After a swift exam – and a swift lunch – we tread water for 10 minutes, then head out into the Caribbean Sea for the first time, for a basic swimming test. As a snorkeller, I’ve been building up my technique for a while. It’s called ‘don’t try and go fast because you are patently just going to sink, fatty’. But I manage the 200-metre circuit at a steady pace, surprising myself at how some minimal fitness has escaped what we might call my usual Saturday refuelling systems.
Salty deep
Diving is not the kind of thing you want to take with a pinch of salt – or with alcohol coursing in your veins, for that matter. Hence why, for the first time in ages, I’m up bright-eyed and un-hung
-over on Sunday at 7am for Day Two, which begins with demonstrations of putting our gear together, learning how to put it on – those weight belts, unsurprisingly, are heavy – and finally we get under the water. Kelsey talks us through what we’re going to learn and how we are going to learn it and into the pool we splash, regulators providing us with the air we need. We go through mask clearing, sharing air and all manner of vital diving aspects, and the book-learning starts to really click into place. And as we do this, two things dawn on me: first, that of the five of us taking this course there are two lawyers, a broadcast equipment specialist, a stay-home dad and a journalist (that’s me). And secondly, because all of us are at the same level of noviceness, there’s a camaraderie developing between us based completely on the shared experience of learning and the awe at which we see Kelsey moving so gracefully underwater. It’s obvious, even in this eight-foot pool, that humans can actually have a relationship with the sea which is fruitful. That latter point has always intrigued me; I’ve always lived, worked and done lots of things that you wouldn’t really want to know about near the water. There’s a powerful pull there, somewhere.
Clever people
It’ll take cleverer people than me to work that one out, though, because fast forward a week and we take our first two dives. Sticking very closely to Kelsey, we run through key elements on the boat out to Hammerhead Hole (so called, apparently, despite the fact that there’s no Hammerheads and it isn’t a hole). And suddenly it’s time to step stupidly off the back of the boat, deflate my buoyancy control device (the inflatable jacket divers wear) and slowly make my way down to the sea floor.
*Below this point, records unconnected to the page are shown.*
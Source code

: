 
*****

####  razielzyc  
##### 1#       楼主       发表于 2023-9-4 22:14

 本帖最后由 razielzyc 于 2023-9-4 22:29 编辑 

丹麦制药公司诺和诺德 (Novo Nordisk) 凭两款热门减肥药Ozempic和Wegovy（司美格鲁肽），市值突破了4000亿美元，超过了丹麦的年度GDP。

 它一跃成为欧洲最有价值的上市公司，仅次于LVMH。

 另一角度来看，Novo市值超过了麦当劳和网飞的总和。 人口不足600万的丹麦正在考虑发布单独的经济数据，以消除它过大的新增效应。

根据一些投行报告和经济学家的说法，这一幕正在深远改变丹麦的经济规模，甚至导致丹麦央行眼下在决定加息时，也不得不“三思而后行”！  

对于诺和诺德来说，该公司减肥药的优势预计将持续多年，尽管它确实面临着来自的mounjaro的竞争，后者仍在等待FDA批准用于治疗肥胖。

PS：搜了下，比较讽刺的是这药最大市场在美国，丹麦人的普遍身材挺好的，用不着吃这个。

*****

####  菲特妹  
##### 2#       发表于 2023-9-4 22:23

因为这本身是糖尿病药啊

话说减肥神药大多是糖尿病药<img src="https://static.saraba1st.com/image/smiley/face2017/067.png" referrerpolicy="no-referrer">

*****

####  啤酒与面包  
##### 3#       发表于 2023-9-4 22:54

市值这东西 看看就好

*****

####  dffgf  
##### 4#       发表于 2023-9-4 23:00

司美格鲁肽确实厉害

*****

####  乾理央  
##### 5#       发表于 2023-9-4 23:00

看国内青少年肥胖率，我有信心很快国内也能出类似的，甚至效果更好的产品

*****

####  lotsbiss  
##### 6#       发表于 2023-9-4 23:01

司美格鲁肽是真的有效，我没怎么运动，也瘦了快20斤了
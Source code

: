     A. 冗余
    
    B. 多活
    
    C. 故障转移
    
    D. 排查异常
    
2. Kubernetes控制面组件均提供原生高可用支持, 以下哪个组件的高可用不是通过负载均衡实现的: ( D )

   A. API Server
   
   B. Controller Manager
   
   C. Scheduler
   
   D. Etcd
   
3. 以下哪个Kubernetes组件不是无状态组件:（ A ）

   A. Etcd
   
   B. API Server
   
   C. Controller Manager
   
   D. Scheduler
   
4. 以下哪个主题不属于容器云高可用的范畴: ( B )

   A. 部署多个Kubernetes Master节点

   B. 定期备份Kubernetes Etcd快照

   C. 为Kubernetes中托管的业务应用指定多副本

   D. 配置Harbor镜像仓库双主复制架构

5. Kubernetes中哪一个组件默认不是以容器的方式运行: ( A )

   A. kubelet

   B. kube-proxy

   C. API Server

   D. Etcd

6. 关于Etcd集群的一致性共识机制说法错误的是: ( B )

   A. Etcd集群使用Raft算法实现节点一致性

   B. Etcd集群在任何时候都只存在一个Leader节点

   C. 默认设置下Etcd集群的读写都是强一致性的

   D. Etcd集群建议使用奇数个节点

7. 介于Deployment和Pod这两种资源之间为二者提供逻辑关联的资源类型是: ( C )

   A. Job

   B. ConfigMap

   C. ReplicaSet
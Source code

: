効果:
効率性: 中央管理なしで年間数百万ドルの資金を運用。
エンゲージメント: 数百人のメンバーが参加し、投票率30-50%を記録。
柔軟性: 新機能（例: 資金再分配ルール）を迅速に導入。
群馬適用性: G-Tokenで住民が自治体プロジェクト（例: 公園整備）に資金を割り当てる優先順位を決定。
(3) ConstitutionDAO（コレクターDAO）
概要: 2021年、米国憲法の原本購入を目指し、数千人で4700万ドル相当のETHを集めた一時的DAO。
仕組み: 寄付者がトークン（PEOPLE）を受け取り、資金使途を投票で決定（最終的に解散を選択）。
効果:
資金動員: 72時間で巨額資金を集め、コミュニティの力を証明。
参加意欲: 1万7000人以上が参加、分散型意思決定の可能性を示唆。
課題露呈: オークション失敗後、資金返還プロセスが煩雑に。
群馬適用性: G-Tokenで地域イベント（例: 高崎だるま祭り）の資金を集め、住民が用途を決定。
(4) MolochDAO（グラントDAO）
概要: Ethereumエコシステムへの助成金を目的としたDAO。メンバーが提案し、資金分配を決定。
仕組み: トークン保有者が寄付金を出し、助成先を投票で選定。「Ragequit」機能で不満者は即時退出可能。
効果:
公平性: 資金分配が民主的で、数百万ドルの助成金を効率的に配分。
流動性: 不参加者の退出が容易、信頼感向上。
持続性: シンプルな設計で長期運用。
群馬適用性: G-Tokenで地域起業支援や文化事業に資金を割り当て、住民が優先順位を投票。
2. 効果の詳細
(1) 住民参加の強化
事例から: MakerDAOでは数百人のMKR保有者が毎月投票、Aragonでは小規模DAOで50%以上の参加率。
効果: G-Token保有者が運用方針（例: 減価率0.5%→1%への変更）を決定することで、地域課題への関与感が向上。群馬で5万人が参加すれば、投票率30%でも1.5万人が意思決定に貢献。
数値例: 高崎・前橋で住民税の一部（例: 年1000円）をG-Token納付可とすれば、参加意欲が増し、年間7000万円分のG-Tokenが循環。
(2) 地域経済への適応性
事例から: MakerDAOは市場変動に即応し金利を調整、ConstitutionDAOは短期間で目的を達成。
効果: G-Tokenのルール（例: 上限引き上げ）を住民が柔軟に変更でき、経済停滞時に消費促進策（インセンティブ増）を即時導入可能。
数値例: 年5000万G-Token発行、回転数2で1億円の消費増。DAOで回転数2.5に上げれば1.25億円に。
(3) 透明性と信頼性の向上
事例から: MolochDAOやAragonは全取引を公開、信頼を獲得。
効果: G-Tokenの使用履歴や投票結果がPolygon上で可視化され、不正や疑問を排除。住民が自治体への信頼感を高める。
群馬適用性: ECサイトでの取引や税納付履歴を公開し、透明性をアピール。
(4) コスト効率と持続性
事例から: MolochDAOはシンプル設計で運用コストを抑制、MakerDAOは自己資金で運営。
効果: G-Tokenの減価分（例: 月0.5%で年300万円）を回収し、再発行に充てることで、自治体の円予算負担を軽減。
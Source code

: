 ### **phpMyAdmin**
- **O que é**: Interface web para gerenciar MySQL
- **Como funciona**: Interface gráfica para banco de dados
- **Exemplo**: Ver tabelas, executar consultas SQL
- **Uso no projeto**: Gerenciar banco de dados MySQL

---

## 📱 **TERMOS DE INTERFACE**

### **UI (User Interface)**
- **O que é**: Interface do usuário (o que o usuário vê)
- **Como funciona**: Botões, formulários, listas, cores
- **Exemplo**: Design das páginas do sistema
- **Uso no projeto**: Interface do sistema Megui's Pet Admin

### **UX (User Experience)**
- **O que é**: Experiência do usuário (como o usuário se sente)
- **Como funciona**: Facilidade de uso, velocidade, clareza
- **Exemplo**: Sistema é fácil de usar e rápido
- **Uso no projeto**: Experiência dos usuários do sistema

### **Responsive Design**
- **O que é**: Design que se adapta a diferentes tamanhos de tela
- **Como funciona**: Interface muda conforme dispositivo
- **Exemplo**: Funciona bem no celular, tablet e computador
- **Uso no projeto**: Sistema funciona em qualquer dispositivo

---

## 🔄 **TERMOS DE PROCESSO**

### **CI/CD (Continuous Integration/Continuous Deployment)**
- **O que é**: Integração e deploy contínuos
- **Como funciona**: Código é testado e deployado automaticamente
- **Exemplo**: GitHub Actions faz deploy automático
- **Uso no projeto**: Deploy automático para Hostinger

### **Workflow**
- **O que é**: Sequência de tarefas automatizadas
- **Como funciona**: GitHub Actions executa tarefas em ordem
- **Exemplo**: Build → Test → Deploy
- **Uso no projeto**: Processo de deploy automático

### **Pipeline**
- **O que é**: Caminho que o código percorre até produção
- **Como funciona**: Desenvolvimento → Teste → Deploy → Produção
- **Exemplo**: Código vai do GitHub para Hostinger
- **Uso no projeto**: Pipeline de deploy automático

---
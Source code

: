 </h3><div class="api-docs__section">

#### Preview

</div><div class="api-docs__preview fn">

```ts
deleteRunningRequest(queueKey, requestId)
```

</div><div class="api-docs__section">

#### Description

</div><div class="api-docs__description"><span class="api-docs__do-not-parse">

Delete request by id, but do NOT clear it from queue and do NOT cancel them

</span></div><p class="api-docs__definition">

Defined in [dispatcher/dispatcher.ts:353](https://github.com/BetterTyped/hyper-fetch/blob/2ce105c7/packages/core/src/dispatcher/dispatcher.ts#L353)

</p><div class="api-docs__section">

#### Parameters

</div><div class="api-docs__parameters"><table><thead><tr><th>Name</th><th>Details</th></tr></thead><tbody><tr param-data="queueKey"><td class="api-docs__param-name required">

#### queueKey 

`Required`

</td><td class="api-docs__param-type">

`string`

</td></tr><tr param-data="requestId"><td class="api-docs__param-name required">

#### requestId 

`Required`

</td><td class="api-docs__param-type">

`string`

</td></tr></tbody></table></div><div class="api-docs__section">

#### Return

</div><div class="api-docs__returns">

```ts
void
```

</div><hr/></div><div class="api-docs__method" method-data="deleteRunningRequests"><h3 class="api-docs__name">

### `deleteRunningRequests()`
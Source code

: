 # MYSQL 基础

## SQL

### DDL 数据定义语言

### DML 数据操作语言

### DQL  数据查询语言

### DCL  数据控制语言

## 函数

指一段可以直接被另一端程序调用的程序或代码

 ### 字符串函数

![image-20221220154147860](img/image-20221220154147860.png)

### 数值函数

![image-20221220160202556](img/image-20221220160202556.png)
Here’s where it could get weird; there is nothing at all that can prepare you for having thousands of tons of water above and all around you. But it’s brilliant; the blue-tinged hues and the pace of life around is difficult to talk about without descending into cliche. And so, unashamedly and truthfully, I can say that there is a serenity about this experience that I can only say is akin to that gained by massage, or meditation if that’s your thing. And for me, it’s the feeling at a great gig; playing or watching, the transformative power is wonderful.
I begin to understand that suddenly, the world is immense and that the waters hold so many new experiences, new adventures and new beauties. To let go of all topside pressures, pleasures and stresses. And to learn to live a little more each time underwater.
The final day brings more of the same, but expanded by the technical knowledge starting to become merely a reinforcement of something greater: an exploration of what it means to be yourself.
Because the marine life doesn’t care how much you earn, what your politics are, where you went to school, the colour of your skin, the music you listen to or any of those pathetic barriers that people construct between themselves, that societies obsess about and that politicians burn away our souls with. Under the waves, it’s just life getting on with it and we are observers; the only thing there is to do is to make sure to disturb nobody and to ensure it’s left as gorgeous, inventive and ever-developing as it was when we got there.
And when people now ask me about what the diving’s like, I’ll be able to truly tell them – not just how gorgeous it is, but how it can make you feel.